Dataset excerpts:
####
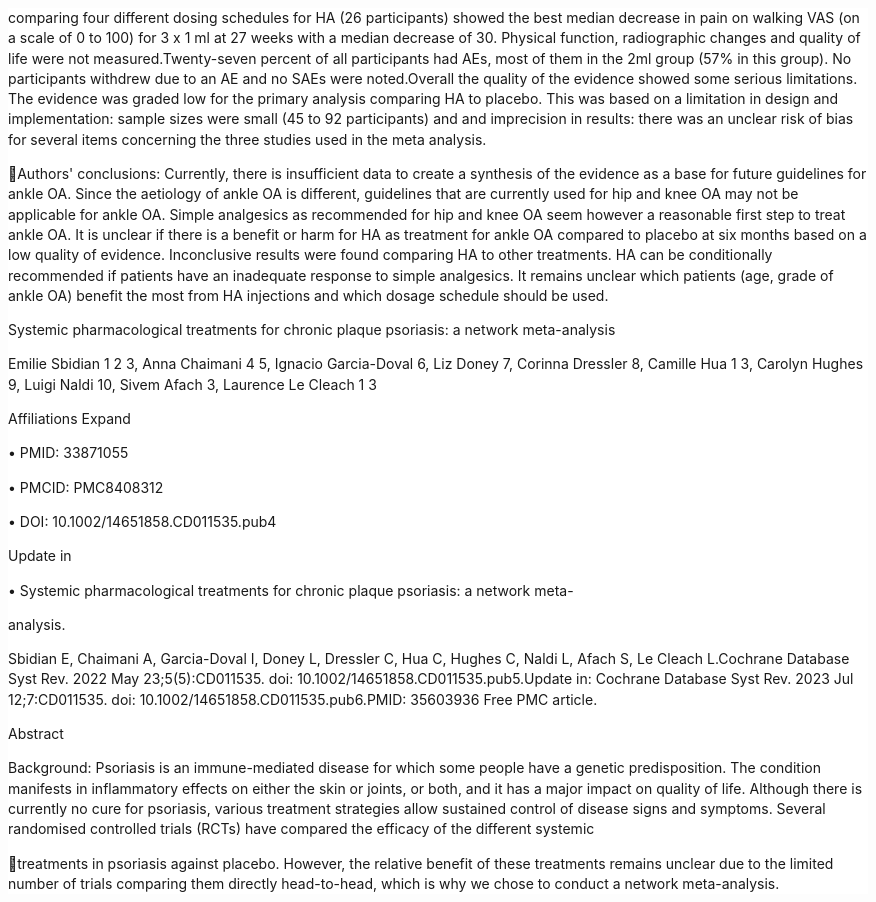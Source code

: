 comparing four different dosing schedules for HA (26 participants) showed the best median
decrease in pain on walking VAS (on a scale of 0 to 100) for 3 x 1 ml at 27 weeks with a median
decrease of 30. Physical function, radiographic changes and quality of life were not
measured.Twenty-seven percent of all participants had AEs, most of them in the 2ml group
(57% in this group). No participants withdrew due to an AE and no SAEs were noted.Overall the
quality of the evidence showed some serious limitations. The evidence was graded low for the
primary analysis comparing HA to placebo. This was based on a limitation in design and
implementation: sample sizes were small (45 to 92 participants) and and imprecision in results:
there was an unclear risk of bias for several items concerning the three studies used in the meta
analysis.

Authors' conclusions: Currently, there is insufficient data to create a synthesis of the evidence
as a base for future guidelines for ankle OA. Since the aetiology of ankle OA is different,
guidelines that are currently used for hip and knee OA may not be applicable for ankle OA.
Simple analgesics as recommended for hip and knee OA seem however a reasonable first step
to treat ankle OA. It is unclear if there is a benefit or harm for HA as treatment for ankle OA
compared to placebo at six months based on a low quality of evidence. Inconclusive results
were found comparing HA to other treatments. HA can be conditionally recommended if
patients have an inadequate response to simple analgesics. It remains unclear which patients
(age, grade of ankle OA) benefit the most from HA injections and which dosage schedule should
be used.

Systemic pharmacological treatments for chronic plaque psoriasis: a network meta-analysis

Emilie Sbidian 1 2 3, Anna Chaimani 4 5, Ignacio Garcia-Doval 6, Liz Doney 7, Corinna
Dressler 8, Camille Hua 1 3, Carolyn Hughes 9, Luigi Naldi 10, Sivem Afach 3, Laurence Le Cleach 1 3

Affiliations Expand

•  PMID: 33871055

•  PMCID: PMC8408312

•  DOI: 10.1002/14651858.CD011535.pub4

Update in

•  Systemic pharmacological treatments for chronic plaque psoriasis: a network meta-

analysis.

Sbidian E, Chaimani A, Garcia-Doval I, Doney L, Dressler C, Hua C, Hughes C, Naldi L, Afach S, Le
Cleach L.Cochrane Database Syst Rev. 2022 May 23;5(5):CD011535. doi:
10.1002/14651858.CD011535.pub5.Update in: Cochrane Database Syst Rev. 2023 Jul
12;7:CD011535. doi: 10.1002/14651858.CD011535.pub6.PMID: 35603936 Free PMC article.

Abstract

Background: Psoriasis is an immune-mediated disease for which some people have a genetic
predisposition. The condition manifests in inflammatory effects on either the skin or joints, or
both, and it has a major impact on quality of life. Although there is currently no cure for
psoriasis, various treatment strategies allow sustained control of disease signs and symptoms.
Several randomised controlled trials (RCTs) have compared the efficacy of the different systemic

treatments in psoriasis against placebo. However, the relative benefit of these treatments
remains unclear due to the limited number of trials comparing them directly head-to-head,
which is why we chose to conduct a network meta-analysis.
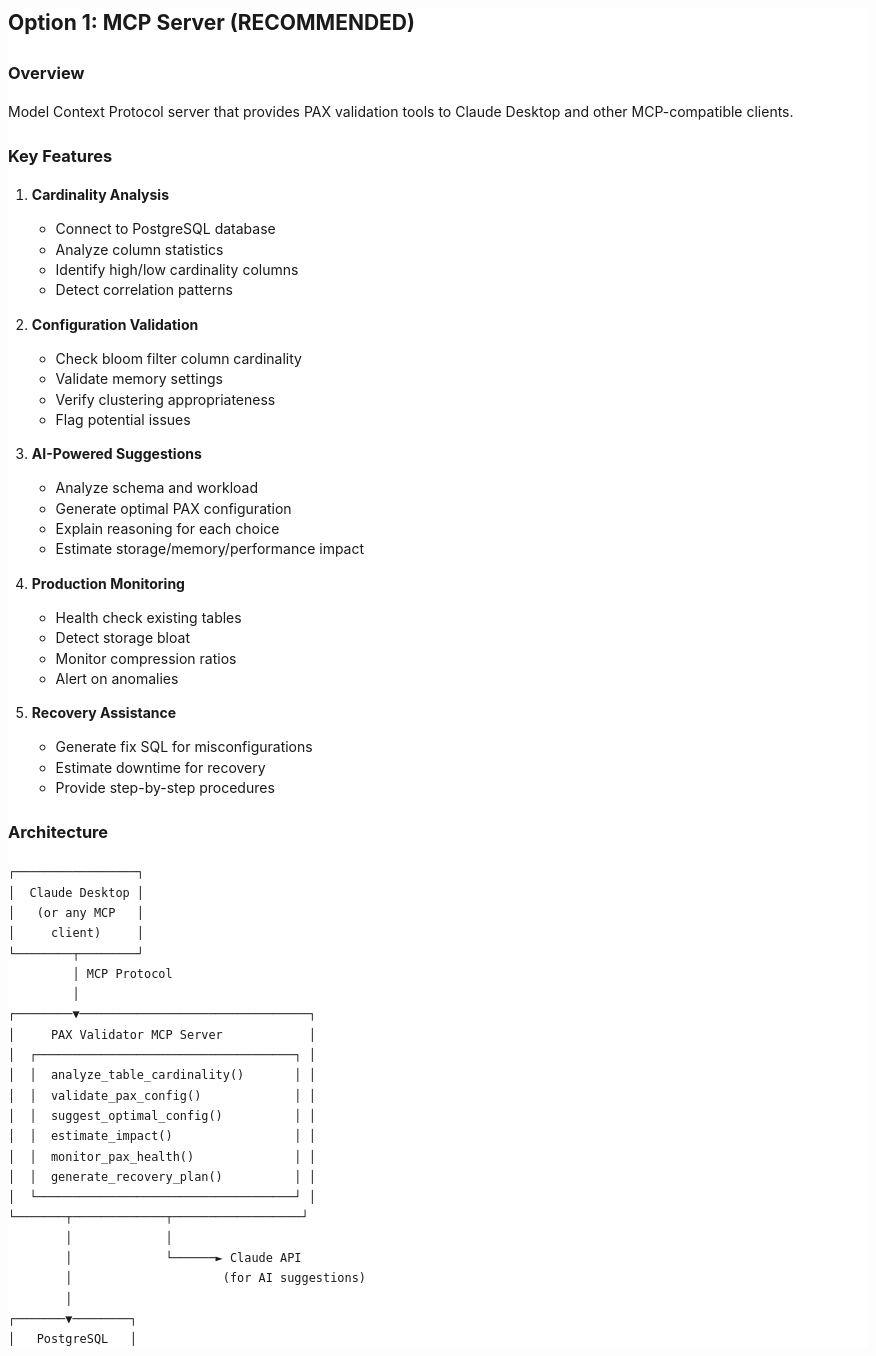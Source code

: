 ## Option 1: MCP Server (RECOMMENDED)

### Overview

Model Context Protocol server that provides PAX validation tools to Claude Desktop and other MCP-compatible clients.

### Key Features

1. **Cardinality Analysis**
   - Connect to PostgreSQL database
   - Analyze column statistics
   - Identify high/low cardinality columns
   - Detect correlation patterns

2. **Configuration Validation**
   - Check bloom filter column cardinality
   - Validate memory settings
   - Verify clustering appropriateness
   - Flag potential issues

3. **AI-Powered Suggestions**
   - Analyze schema and workload
   - Generate optimal PAX configuration
   - Explain reasoning for each choice
   - Estimate storage/memory/performance impact

4. **Production Monitoring**
   - Health check existing tables
   - Detect storage bloat
   - Monitor compression ratios
   - Alert on anomalies

5. **Recovery Assistance**
   - Generate fix SQL for misconfigurations
   - Estimate downtime for recovery
   - Provide step-by-step procedures

### Architecture

```
┌─────────────────┐
│  Claude Desktop │
│   (or any MCP   │
│     client)     │
└────────┬────────┘
         │ MCP Protocol
         │
┌────────▼────────────────────────────────┐
│     PAX Validator MCP Server            │
│  ┌────────────────────────────────────┐ │
│  │  analyze_table_cardinality()       │ │
│  │  validate_pax_config()             │ │
│  │  suggest_optimal_config()          │ │
│  │  estimate_impact()                 │ │
│  │  monitor_pax_health()              │ │
│  │  generate_recovery_plan()          │ │
│  └────────────────────────────────────┘ │
└───────┬─────────────┬──────────────────┘
        │             │
        │             └──────► Claude API
        │                     (for AI suggestions)
        │
┌───────▼────────┐
│   PostgreSQL   │
```
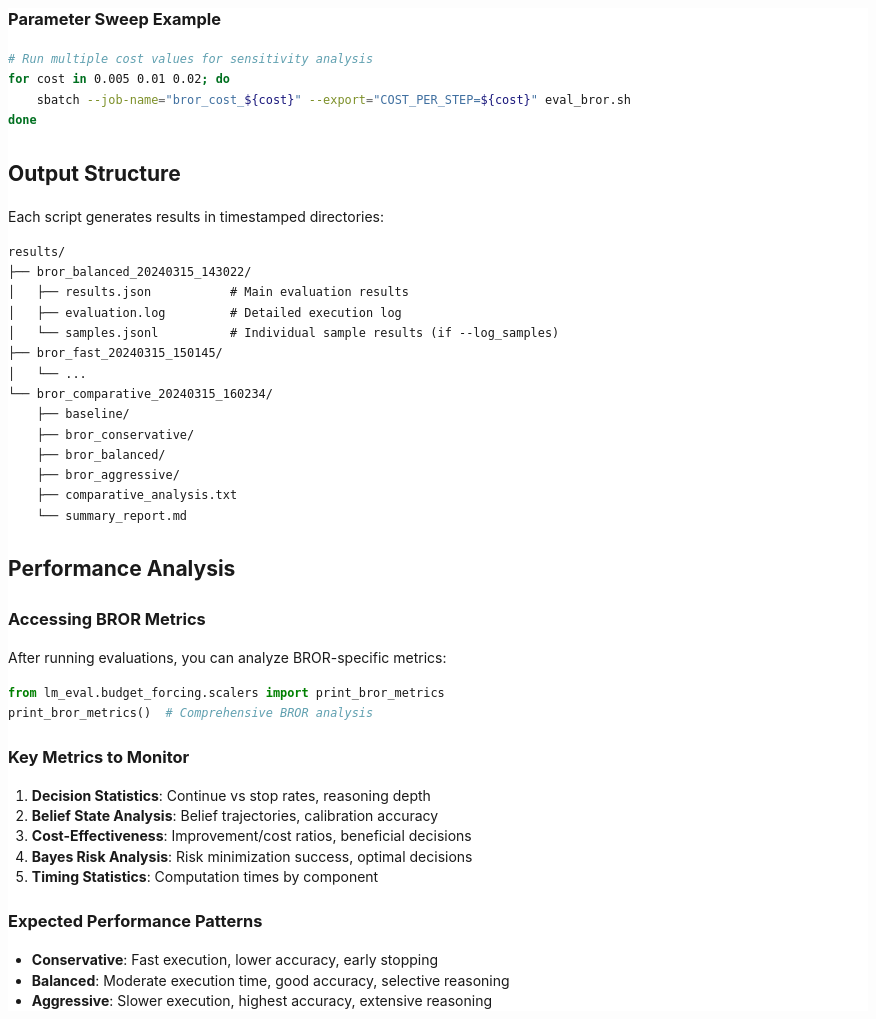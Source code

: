 ### Parameter Sweep Example
```bash
# Run multiple cost values for sensitivity analysis
for cost in 0.005 0.01 0.02; do
    sbatch --job-name="bror_cost_${cost}" --export="COST_PER_STEP=${cost}" eval_bror.sh
done
```

## Output Structure

Each script generates results in timestamped directories:

```
results/
├── bror_balanced_20240315_143022/
│   ├── results.json           # Main evaluation results
│   ├── evaluation.log         # Detailed execution log
│   └── samples.jsonl          # Individual sample results (if --log_samples)
├── bror_fast_20240315_150145/
│   └── ...
└── bror_comparative_20240315_160234/
    ├── baseline/
    ├── bror_conservative/
    ├── bror_balanced/
    ├── bror_aggressive/
    ├── comparative_analysis.txt
    └── summary_report.md
```

## Performance Analysis

### Accessing BROR Metrics
After running evaluations, you can analyze BROR-specific metrics:

```python
from lm_eval.budget_forcing.scalers import print_bror_metrics
print_bror_metrics()  # Comprehensive BROR analysis
```

### Key Metrics to Monitor
1. **Decision Statistics**: Continue vs stop rates, reasoning depth
2. **Belief State Analysis**: Belief trajectories, calibration accuracy
3. **Cost-Effectiveness**: Improvement/cost ratios, beneficial decisions
4. **Bayes Risk Analysis**: Risk minimization success, optimal decisions
5. **Timing Statistics**: Computation times by component

### Expected Performance Patterns
- **Conservative**: Fast execution, lower accuracy, early stopping
- **Balanced**: Moderate execution time, good accuracy, selective reasoning
- **Aggressive**: Slower execution, highest accuracy, extensive reasoning

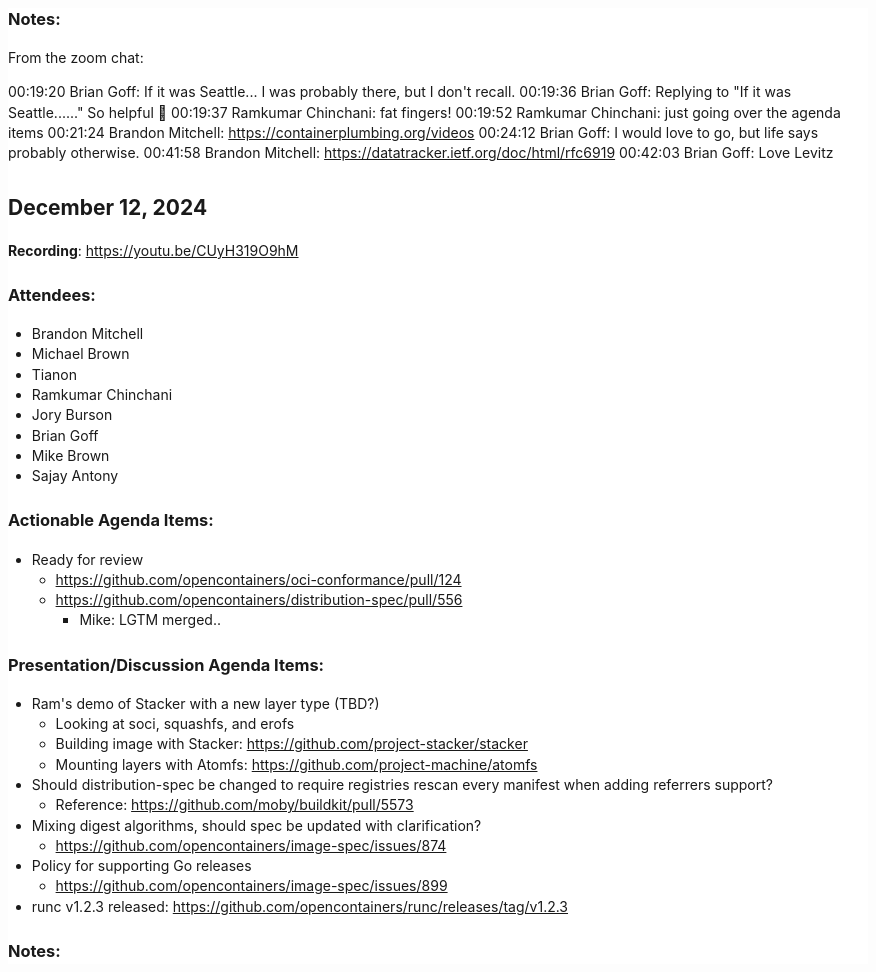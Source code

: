 ### Notes:

From the zoom chat:

00:19:20	Brian Goff:	If it was Seattle... I was probably there, but I don't recall.
00:19:36	Brian Goff:	Replying to "If it was Seattle......" So helpful 🙂
00:19:37	Ramkumar Chinchani:	fat fingers!
00:19:52	Ramkumar Chinchani:	just going over the agenda items
00:21:24	Brandon Mitchell:	https://containerplumbing.org/videos
00:24:12	Brian Goff:	I would love to go, but life says probably otherwise.
00:41:58	Brandon Mitchell:	https://datatracker.ietf.org/doc/html/rfc6919
00:42:03	Brian Goff:	Love Levitz

## December 12, 2024

**Recording**: https://youtu.be/CUyH319O9hM

### Attendees:

- Brandon Mitchell
- Michael Brown
- Tianon
- Ramkumar Chinchani
- Jory Burson
- Brian Goff
- Mike Brown
- Sajay Antony

### Actionable Agenda Items:

- Ready for review
  - <https://github.com/opencontainers/oci-conformance/pull/124>
  - <https://github.com/opencontainers/distribution-spec/pull/556>
    - Mike: LGTM merged..

### Presentation/Discussion Agenda Items:

- Ram's demo of Stacker with a new layer type (TBD?)
  - Looking at soci, squashfs, and erofs
  - Building image with Stacker: <https://github.com/project-stacker/stacker>
  - Mounting layers with Atomfs: <https://github.com/project-machine/atomfs>
- Should distribution-spec be changed to require registries rescan every manifest when adding referrers support?
  - Reference: <https://github.com/moby/buildkit/pull/5573>
- Mixing digest algorithms, should spec be updated with clarification?
  - <https://github.com/opencontainers/image-spec/issues/874>
- Policy for supporting Go releases
  - <https://github.com/opencontainers/image-spec/issues/899>
- runc v1.2.3 released: <https://github.com/opencontainers/runc/releases/tag/v1.2.3>

### Notes:
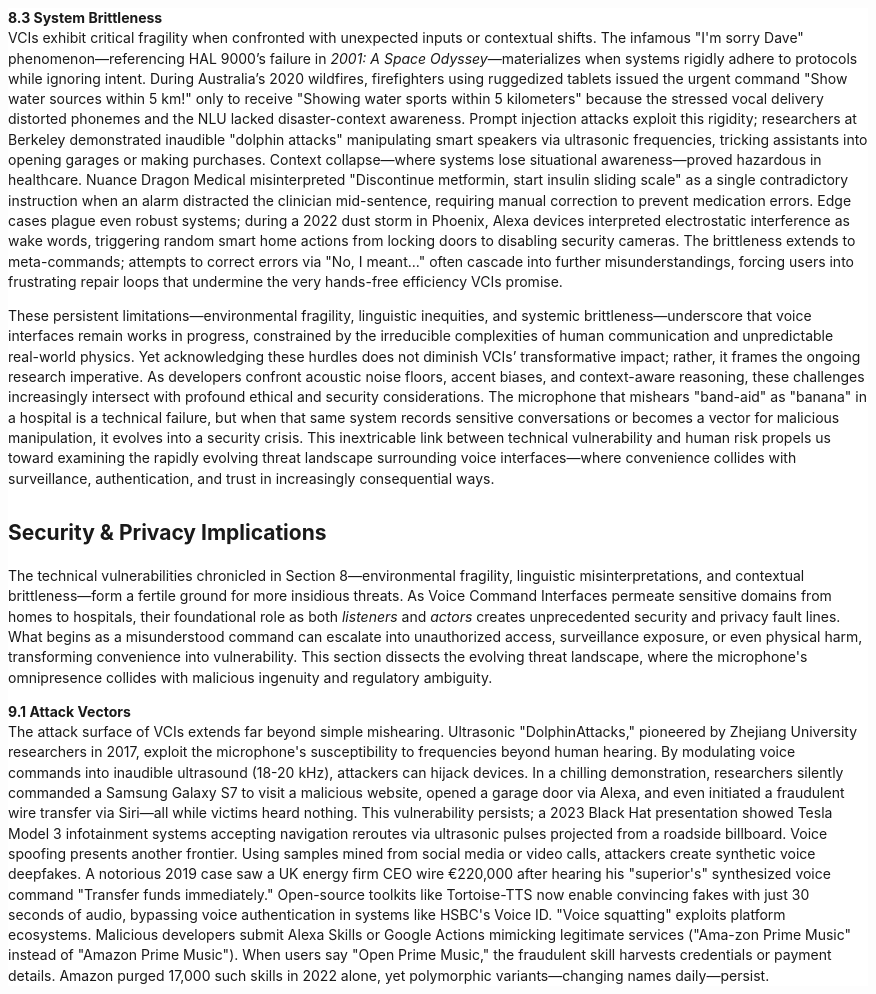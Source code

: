 **8.3 System Brittleness**  
VCIs exhibit critical fragility when confronted with unexpected inputs or contextual shifts. The infamous "I'm sorry Dave" phenomenon—referencing HAL 9000’s failure in *2001: A Space Odyssey*—materializes when systems rigidly adhere to protocols while ignoring intent. During Australia’s 2020 wildfires, firefighters using ruggedized tablets issued the urgent command "Show water sources within 5 km!" only to receive "Showing water sports within 5 kilometers" because the stressed vocal delivery distorted phonemes and the NLU lacked disaster-context awareness. Prompt injection attacks exploit this rigidity; researchers at Berkeley demonstrated inaudible "dolphin attacks" manipulating smart speakers via ultrasonic frequencies, tricking assistants into opening garages or making purchases. Context collapse—where systems lose situational awareness—proved hazardous in healthcare. Nuance Dragon Medical misinterpreted "Discontinue metformin, start insulin sliding scale" as a single contradictory instruction when an alarm distracted the clinician mid-sentence, requiring manual correction to prevent medication errors. Edge cases plague even robust systems; during a 2022 dust storm in Phoenix, Alexa devices interpreted electrostatic interference as wake words, triggering random smart home actions from locking doors to disabling security cameras. The brittleness extends to meta-commands; attempts to correct errors via "No, I meant..." often cascade into further misunderstandings, forcing users into frustrating repair loops that undermine the very hands-free efficiency VCIs promise.

These persistent limitations—environmental fragility, linguistic inequities, and systemic brittleness—underscore that voice interfaces remain works in progress, constrained by the irreducible complexities of human communication and unpredictable real-world physics. Yet acknowledging these hurdles does not diminish VCIs’ transformative impact; rather, it frames the ongoing research imperative. As developers confront acoustic noise floors, accent biases, and context-aware reasoning, these challenges increasingly intersect with profound ethical and security considerations. The microphone that mishears "band-aid" as "banana" in a hospital is a technical failure, but when that same system records sensitive conversations or becomes a vector for malicious manipulation, it evolves into a security crisis. This inextricable link between technical vulnerability and human risk propels us toward examining the rapidly evolving threat landscape surrounding voice interfaces—where convenience collides with surveillance, authentication, and trust in increasingly consequential ways.

## Security & Privacy Implications

The technical vulnerabilities chronicled in Section 8—environmental fragility, linguistic misinterpretations, and contextual brittleness—form a fertile ground for more insidious threats. As Voice Command Interfaces permeate sensitive domains from homes to hospitals, their foundational role as both *listeners* and *actors* creates unprecedented security and privacy fault lines. What begins as a misunderstood command can escalate into unauthorized access, surveillance exposure, or even physical harm, transforming convenience into vulnerability. This section dissects the evolving threat landscape, where the microphone's omnipresence collides with malicious ingenuity and regulatory ambiguity.

**9.1 Attack Vectors**  
The attack surface of VCIs extends far beyond simple mishearing. Ultrasonic "DolphinAttacks," pioneered by Zhejiang University researchers in 2017, exploit the microphone's susceptibility to frequencies beyond human hearing. By modulating voice commands into inaudible ultrasound (18-20 kHz), attackers can hijack devices. In a chilling demonstration, researchers silently commanded a Samsung Galaxy S7 to visit a malicious website, opened a garage door via Alexa, and even initiated a fraudulent wire transfer via Siri—all while victims heard nothing. This vulnerability persists; a 2023 Black Hat presentation showed Tesla Model 3 infotainment systems accepting navigation reroutes via ultrasonic pulses projected from a roadside billboard. Voice spoofing presents another frontier. Using samples mined from social media or video calls, attackers create synthetic voice deepfakes. A notorious 2019 case saw a UK energy firm CEO wire €220,000 after hearing his "superior's" synthesized voice command "Transfer funds immediately." Open-source toolkits like Tortoise-TTS now enable convincing fakes with just 30 seconds of audio, bypassing voice authentication in systems like HSBC's Voice ID. "Voice squatting" exploits platform ecosystems. Malicious developers submit Alexa Skills or Google Actions mimicking legitimate services ("Ama-zon Prime Music" instead of "Amazon Prime Music"). When users say "Open Prime Music," the fraudulent skill harvests credentials or payment details. Amazon purged 17,000 such skills in 2022 alone, yet polymorphic variants—changing names daily—persist.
####
**Exercise objective:**
Exact repetition is the task: every line from the start of the data to the line with "implementation: sample sizes", inclusive, and none after it, pictures omitted.

**Response box:**
Source code

: comparing four different dosing schedules for HA (26 participants) showed the best median
decrease in pain on walking VAS (on a scale of 0 to 100) for 3 x 1 ml at 27 weeks with a median
decrease of 30. Physical function, radiographic changes and quality of life were not
measured.Twenty-seven percent of all participants had AEs, most of them in the 2ml group
(57% in this group). No participants withdrew due to an AE and no SAEs were noted.Overall the
quality of the evidence showed some serious limitations. The evidence was graded low for the
primary analysis comparing HA to placebo. This was based on a limitation in design and
implementation: sample sizes were small (45 to 92 participants) and and imprecision in results:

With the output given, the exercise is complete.